Do you like Blacklight but hate MARC? Roll your own instead!: Indexing your non-MARC data into SOLR!

Blacklight is a discovery layer intended for library catalog records, which is great. Hydra also uses Blacklight as its discovery layer. The foundation of Blacklight is built upon Rails and SOLR. Plus Bootstrap for style and Devise for user authentication. And the big bonus on top is easy MARC ingest to suit librarians. But what if you don’t have MARC records? After fussing around with getting SOLR to appreciate my beautiful, custom non-MARC data, I decided to just give up and do it myself.

Usually that sounds like something that would end in a complete disaster, but I found that it was a lot easier to “roll my own” Blacklight using Rails, SOLR, and the gem sunspot, since I was using the tools I was already familiar with. I also didn’t need to set up Devise since user authentication wouldn’t be necessary for my purposes. Having worked with Devise before, I know it can get in the way (especially in the routes).

Because I was working with custom data, it was easy to import a CSV of that data right into a Rails model instantiated with all of the necessary fields.

After that, sunspot to the rescue! Sunspot makes indexing data into SOLR incredibly easy. It comes with built-in rake tasks that help take care of starting and stopping of the SOLR engine, which runs quietly in the background as you work and debug. It also comes with a rake task that can be used to reindex, also good while developing and figuring out what needs to go where.

For help with understanding sunspot, you could read the docs but I think you’ll have better luck, as I did, with Ryan Bates’s RailsCast episode on it. Seriously RailsCast has saved my ass so many times in making me actually understand how different code bases work.

Episode here: http://railscasts.com/episodes/278-search-with-sunspot?autoplay=true

If the supplemental code at the bottom isn’t enough, more code is here: https://github.com/railscasts/278-search-with-sunspot/tree/master/blog-after

The docs are pretty good but I found that there were a lot of syntax idiosyncrasies that weren’t fully explained that had me adjusting my searchable do block over and over again. Aspects like limit -1 are in the examples to show all facets, but doesn’t always work. These kinds of things had to be solved through trial and error. As a result of this, the code is also not very “DRY.” Which is okay with me because I’d rather have things that work and can be customized easily during the design stage over trying to be super-clever early on.

The difference between string and text also was not super clear to me, which might have been my own skimming fault. Tip: You can apply facets to strings. You can perform freetext search on text. I wanted both, so I had to index every column (oh yeah, I also wanted to index everything), I have to apply text and strings to every column.

After that setup is done, you can move into the controller.

First, set up facets!

facet :DocType
with(:DocType, params[:DocType]) if params[:DocType].present?

Then, set up search in a similar way:

fulltext params[:search]
 with( params[:category] ).equal_to( params[:search] ) if params[:category].present?

In the controller, setting @videos = @search.results will make it easy when moving to the next step, into the view.

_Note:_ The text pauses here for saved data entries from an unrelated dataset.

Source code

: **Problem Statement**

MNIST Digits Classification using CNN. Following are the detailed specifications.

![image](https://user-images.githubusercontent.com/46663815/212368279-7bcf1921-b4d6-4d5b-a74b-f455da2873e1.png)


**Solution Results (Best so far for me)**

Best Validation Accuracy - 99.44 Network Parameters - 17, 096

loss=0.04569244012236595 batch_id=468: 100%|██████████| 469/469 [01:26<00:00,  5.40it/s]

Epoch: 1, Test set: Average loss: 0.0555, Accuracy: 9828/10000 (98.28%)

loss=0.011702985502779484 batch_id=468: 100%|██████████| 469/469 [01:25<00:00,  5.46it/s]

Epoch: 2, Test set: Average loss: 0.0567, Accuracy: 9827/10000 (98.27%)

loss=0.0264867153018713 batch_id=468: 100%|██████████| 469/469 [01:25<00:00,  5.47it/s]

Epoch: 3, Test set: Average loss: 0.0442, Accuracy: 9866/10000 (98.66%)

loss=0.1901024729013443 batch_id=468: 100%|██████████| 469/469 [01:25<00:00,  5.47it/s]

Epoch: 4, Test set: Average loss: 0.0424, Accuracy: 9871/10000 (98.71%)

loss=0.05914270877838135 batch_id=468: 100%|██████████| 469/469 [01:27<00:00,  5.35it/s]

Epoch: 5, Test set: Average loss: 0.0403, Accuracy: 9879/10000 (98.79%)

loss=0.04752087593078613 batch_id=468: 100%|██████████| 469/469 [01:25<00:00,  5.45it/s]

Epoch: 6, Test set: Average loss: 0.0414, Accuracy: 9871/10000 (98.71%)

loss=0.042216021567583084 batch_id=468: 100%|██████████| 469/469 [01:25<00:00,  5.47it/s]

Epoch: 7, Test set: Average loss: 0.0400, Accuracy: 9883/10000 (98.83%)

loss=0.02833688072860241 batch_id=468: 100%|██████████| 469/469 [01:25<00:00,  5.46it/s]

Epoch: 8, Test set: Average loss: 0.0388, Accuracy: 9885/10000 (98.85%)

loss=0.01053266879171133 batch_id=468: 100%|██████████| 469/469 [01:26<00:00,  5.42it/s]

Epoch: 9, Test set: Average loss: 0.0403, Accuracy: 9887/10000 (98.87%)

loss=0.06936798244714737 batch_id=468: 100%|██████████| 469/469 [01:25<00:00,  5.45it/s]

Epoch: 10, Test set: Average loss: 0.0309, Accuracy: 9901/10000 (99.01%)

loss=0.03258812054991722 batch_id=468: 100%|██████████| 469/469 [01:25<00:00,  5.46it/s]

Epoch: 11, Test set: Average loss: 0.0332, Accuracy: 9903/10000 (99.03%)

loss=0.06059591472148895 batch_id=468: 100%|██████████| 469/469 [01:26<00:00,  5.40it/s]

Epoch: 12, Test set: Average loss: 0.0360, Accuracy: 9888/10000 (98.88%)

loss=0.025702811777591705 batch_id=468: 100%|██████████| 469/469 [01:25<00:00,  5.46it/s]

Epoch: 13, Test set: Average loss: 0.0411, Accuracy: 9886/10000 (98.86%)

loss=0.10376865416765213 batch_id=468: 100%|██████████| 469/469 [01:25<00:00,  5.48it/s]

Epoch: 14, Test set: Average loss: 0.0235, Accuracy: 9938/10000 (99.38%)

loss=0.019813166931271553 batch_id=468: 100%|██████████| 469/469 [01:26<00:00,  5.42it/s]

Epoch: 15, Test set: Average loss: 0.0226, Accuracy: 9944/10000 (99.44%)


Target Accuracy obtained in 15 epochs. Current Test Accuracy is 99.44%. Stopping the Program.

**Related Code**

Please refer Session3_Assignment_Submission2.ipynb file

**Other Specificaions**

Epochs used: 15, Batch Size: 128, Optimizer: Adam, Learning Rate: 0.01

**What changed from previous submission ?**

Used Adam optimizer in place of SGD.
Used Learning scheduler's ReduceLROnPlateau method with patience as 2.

For the view, fortunately I was just able to loop through all of the potential facets set in an array and build the facet column. Only a little bit of code is needed to display the search results: just loop through the results (for row in @videos) and (style it up however) and everything is set.

Here’s a couple of gifs demonstrating the final product, which is a database of testable Matroska videos for use with the MediaConch project, culled from ‘interesting’ Matroska videos uploaded to the Internet Archive.

So, moral of the story: If you are thinking about using Blacklight but don’t have MARC records, it might be easier to use sunspot and skip the cruft.